TASK ITEM
Find all the lines in the entries below that hold the word "from" and copy them.

Dataset entries
- Opening Delimiter -

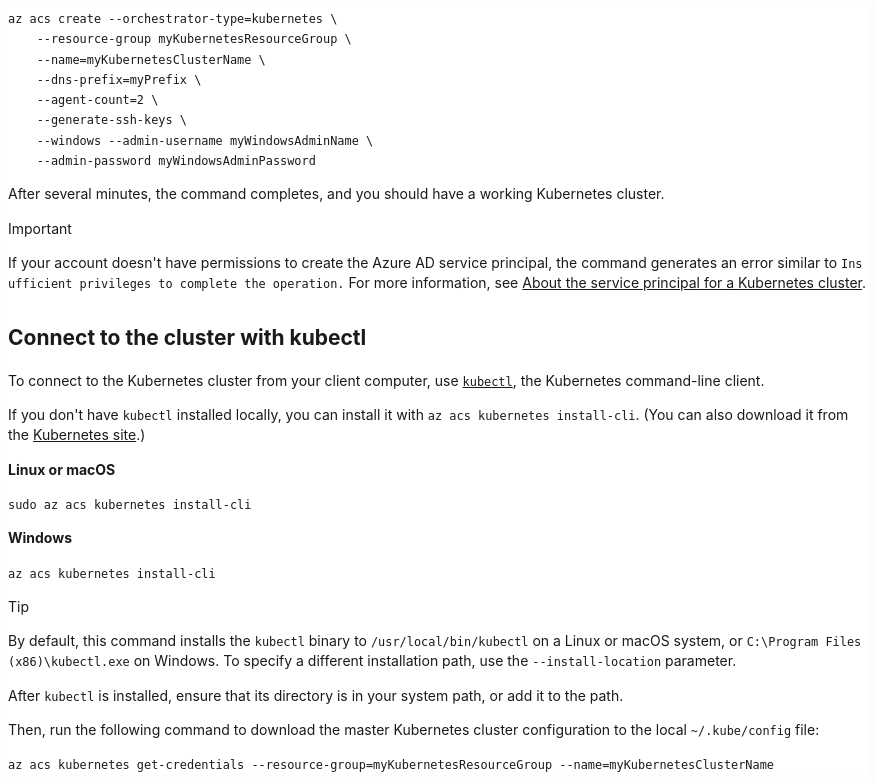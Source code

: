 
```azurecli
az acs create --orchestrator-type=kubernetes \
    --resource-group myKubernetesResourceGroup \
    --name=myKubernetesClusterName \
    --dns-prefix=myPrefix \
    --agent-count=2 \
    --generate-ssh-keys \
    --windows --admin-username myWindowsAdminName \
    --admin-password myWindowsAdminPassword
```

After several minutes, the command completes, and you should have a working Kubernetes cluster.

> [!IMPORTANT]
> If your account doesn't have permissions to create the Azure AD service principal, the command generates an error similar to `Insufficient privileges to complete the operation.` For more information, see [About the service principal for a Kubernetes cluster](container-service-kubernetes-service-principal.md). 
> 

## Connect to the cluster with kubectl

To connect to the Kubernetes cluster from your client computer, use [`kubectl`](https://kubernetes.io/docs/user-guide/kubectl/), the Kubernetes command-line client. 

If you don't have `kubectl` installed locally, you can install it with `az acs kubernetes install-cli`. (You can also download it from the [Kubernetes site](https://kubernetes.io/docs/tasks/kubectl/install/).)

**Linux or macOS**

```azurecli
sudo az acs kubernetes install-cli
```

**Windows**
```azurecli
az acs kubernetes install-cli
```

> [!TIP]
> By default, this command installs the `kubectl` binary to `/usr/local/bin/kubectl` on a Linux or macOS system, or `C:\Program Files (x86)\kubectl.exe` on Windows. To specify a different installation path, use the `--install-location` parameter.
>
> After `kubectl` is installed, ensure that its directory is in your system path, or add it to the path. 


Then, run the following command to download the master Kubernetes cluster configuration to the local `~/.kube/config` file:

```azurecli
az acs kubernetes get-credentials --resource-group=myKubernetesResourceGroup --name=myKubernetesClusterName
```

- Closing Delimiter -

EXERCISE RESPONSE
To connect to the Kubernetes cluster from your client computer, use [`kubectl`](https://kubernetes.io/docs/user-guide/kubectl/), the Kubernetes command-line client. 
If you don't have `kubectl` installed locally, you can install it with `az acs kubernetes install-cli`. (You can also download it from the [Kubernetes site](https://kubernetes.io/docs/tasks/kubectl/install/).)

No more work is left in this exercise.